Con la consciencia del pasado, la memoria afectiva construye la identidad de la persona y de los pueblos. En el mundo de la cultura, la novela ha sido el vehículo que condensa el espíritu de una época. Tres grandes novelas del siglo XX condensan este espíritu de documentación: En busca del tiempo perdido, Ulises y Cien años de soledad.
El larguísimo relato de Marcel Proust, ni propiamente novela ni del todo autobiografía, no busca reconstruir el pasado, sino volver a gustar “la brusca resurrección de tal sensación insignificante, de tal emoción furtiva que el olvido bienhechor ha conservado en toda su frescura”, como dice el crítico G. Lanson.
En Ulises, la novela irreverente de James Joyce, la ciudad de Dublín queda documentada en sus más inextricables laberintos gracias a la asociación de ideas, recuerdos y afectos de 24 horas de fotografía de la mente y el corazón de Leopold Bloom, hijo de un judío húngaro, que, llegado a Irlanda, se hizo protestante, y luego católico con vistas a su matrimonio, y del chispeante Stephen Dedalus, licenciado en Artes y profesor privado; pero gracias también a las meticulosas descripciones de la ciudad y de sus gentes. Gabriel García Márquez en Cien años de soledad, esa
magnífica metáfora de Hispanoamérica pinta la enfermedad del olvido, que diezma la memoria en Macondo y señala el remedio: nombrar por escrito las cosas, animales y gentes.

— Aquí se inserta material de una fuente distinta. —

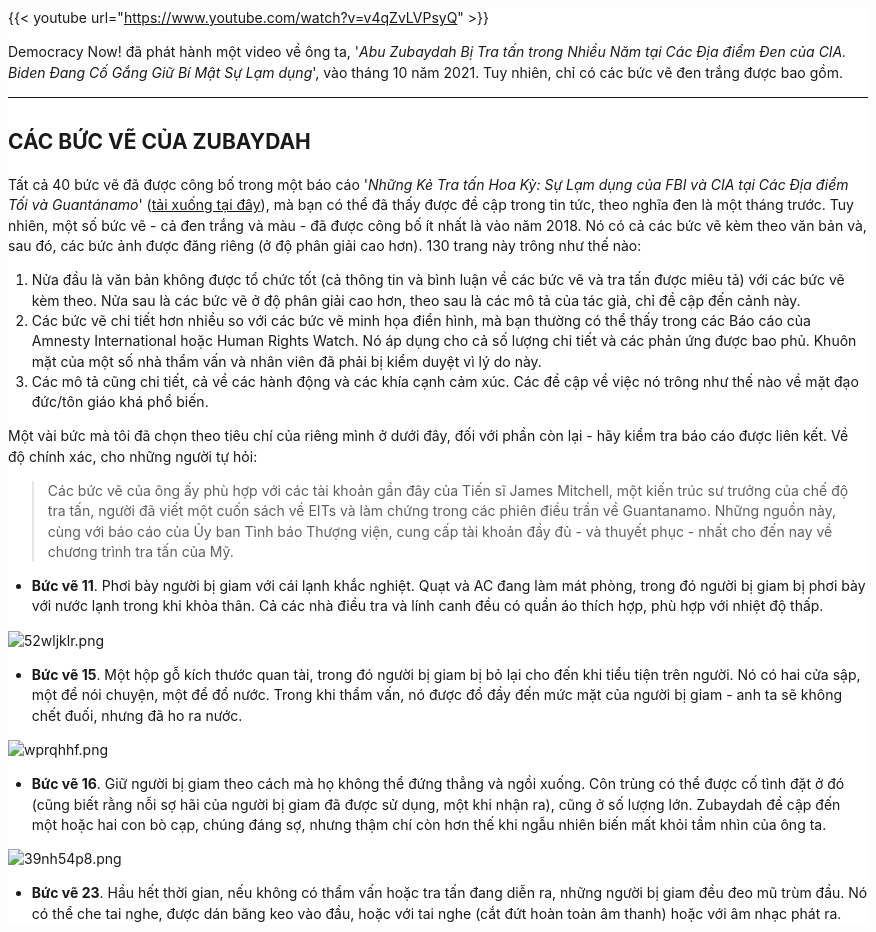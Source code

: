 {{< youtube url="https://www.youtube.com/watch?v=v4qZvLVPsyQ" >}}
  
Democracy Now! đã phát hành một video về ông ta, '*Abu Zubaydah Bị Tra tấn trong Nhiều Năm tại Các Địa điểm Đen của CIA. Biden Đang Cố Gắng Giữ Bí Mật Sự Lạm dụng*', vào tháng 10 năm 2021. Tuy nhiên, chỉ có các bức vẽ đen trắng được bao gồm.

---

## CÁC BỨC VẼ CỦA ZUBAYDAH  

Tất cả 40 bức vẽ đã được công bố trong một báo cáo '*Những Kẻ Tra tấn Hoa Kỳ: Sự Lạm dụng của FBI và CIA tại Các Địa điểm Tối và Guantánamo*' ([tải xuống tại đây](https://s3.documentcloud.org/documents/23809195/abu-zubaydah-torture-drawings-2023-05-vfinal.pdf)), mà bạn có thể đã thấy được đề cập trong tin tức, theo nghĩa đen là một tháng trước. Tuy nhiên, một số bức vẽ - cả đen trắng và màu - đã được công bố ít nhất là vào năm 2018. Nó có cả các bức vẽ kèm theo văn bản và, sau đó, các bức ảnh được đăng riêng (ở độ phân giải cao hơn). 130 trang này trông như thế nào:  
1) Nửa đầu là văn bản không được tổ chức tốt (cả thông tin và bình luận về các bức vẽ và tra tấn được miêu tả) với các bức vẽ kèm theo. Nửa sau là các bức vẽ ở độ phân giải cao hơn, theo sau là các mô tả của tác giả, chỉ đề cập đến cảnh này.  
2) Các bức vẽ chi tiết hơn nhiều so với các bức vẽ minh họa điển hình, mà bạn thường có thể thấy trong các Báo cáo của Amnesty International hoặc Human Rights Watch. Nó áp dụng cho cả số lượng chi tiết và các phản ứng được bao phủ. Khuôn mặt của một số nhà thẩm vấn và nhân viên đã phải bị kiểm duyệt vì lý do này.  
3) Các mô tả cũng chi tiết, cả về các hành động và các khía cạnh cảm xúc. Các đề cập về việc nó trông như thế nào về mặt đạo đức/tôn giáo khá phổ biến.  

Một vài bức mà tôi đã chọn theo tiêu chí của riêng mình ở dưới đây, đối với phần còn lại - hãy kiểm tra báo cáo được liên kết. Về độ chính xác, cho những người tự hỏi:  
> Các bức vẽ của ông ấy phù hợp với các tài khoản gần đây của Tiến sĩ James Mitchell, một kiến trúc sư trưởng của chế độ tra tấn, người đã viết một cuốn sách về EITs và làm chứng trong các phiên điều trần về Guantanamo. Những nguồn này, cùng với báo cáo của Ủy ban Tình báo Thượng viện, cung cấp tài khoản đầy đủ - và thuyết phục - nhất cho đến nay về chương trình tra tấn của Mỹ.  

- **Bức vẽ 11**. Phơi bày người bị giam với cái lạnh khắc nghiệt. Quạt và AC đang làm mát phòng, trong đó người bị giam bị phơi bày với nước lạnh trong khi khỏa thân. Cả các nhà điều tra và lính canh đều có quần áo thích hợp, phù hợp với nhiệt độ thấp.  

![52wljklr.png](https://files.catbox.moe/vt8erd.png)  

- **Bức vẽ 15**. Một hộp gỗ kích thước quan tài, trong đó người bị giam bị bỏ lại cho đến khi tiểu tiện trên người. Nó có hai cửa sập, một để nói chuyện, một để đổ nước. Trong khi thẩm vấn, nó được đổ đầy đến mức mặt của người bị giam - anh ta sẽ không chết đuối, nhưng đã ho ra nước.  

![wprqhhf.png](https://files.catbox.moe/bpeqq4.png)  

- **Bức vẽ 16**. Giữ người bị giam theo cách mà họ không thể đứng thẳng và ngồi xuống. Côn trùng có thể được cố tình đặt ở đó (cũng biết rằng nỗi sợ hãi của người bị giam đã được sử dụng, một khi nhận ra), cũng ở số lượng lớn. Zubaydah đề cập đến một hoặc hai con bò cạp, chúng đáng sợ, nhưng thậm chí còn hơn thế khi ngẫu nhiên biến mất khỏi tầm nhìn của ông ta.  

![39nh54p8.png](https://files.catbox.moe/98b7lm.png)  

- **Bức vẽ 23**. Hầu hết thời gian, nếu không có thẩm vấn hoặc tra tấn đang diễn ra, những người bị giam đều đeo mũ trùm đầu. Nó có thể che tai nghe, được dán băng keo vào đầu, hoặc với tai nghe (cắt đứt hoàn toàn âm thanh) hoặc với âm nhạc phát ra.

Las grandes revoluciones del siglo XX, la mexicana, la de los soviets, la insurgencia de África, la china, la cubana, y hasta el nazismo y el fascismo, deben a la documentación su fuerza explosiva. Y el auge de las autonomías, que se extenderá como una epidemia contra las soberanías nacionales hasta bien entrado el próximo siglo, se alimenta de la documentación y las estadísticas, que no son sino memoria abstracta y congelada.
El tiempo en fin de año
La memoria teje el tapiz de la historia con la urdimbre de los hilos del tiempo y la trama del espacio. Cinco grandes espacios han explorado el siglo XX: el del inconsciente, el de la materia, el de la vida, el de la comunicación y el de los mundos estelares.
Rechazado, aclamado, aplicado, discutido, sobrepasado, pero nunca olvidado, el sicoanálisis de Freud revolucionó la moral, los valores y el humanismo en todo el mundo. Sin Freud, la cultura del siglo XX habría sido distinta.
En 1927, un joven físico alemán, Werner Heisenberg, trabajando con la teoría de los cuantos o cantidades mínimas de energía emitida, propagada o absorbida por la materia, enunció el principio de que en la escala subatómica todo se “quantitiza”, esto es, que toda medida en esa escala altera significativamente el objeto medido. Los científicos llegaron, en consecuencia, a la conclusión de que hay algunas cosas que no podemos conocer acerca de nuestro universo físico. Dios juega a los dados con el universo, según el temor que inquietaba a Albert Einstein.
Asombrado mira el mundo cómo la ciencia decodifica la cadena de la vida en las antes insondables profundidades de los genes. La humanidad ha entrado en el tiempo de los dioses: “Serán como Dios, conocedores del bien y el mal”. La comunicación ha eliminado el espacio y el tiempo tradicionales y ha creado realidades virtuales alterando la percepción humana. El mundo entró en el tiempo de la imaginación y la amenaza.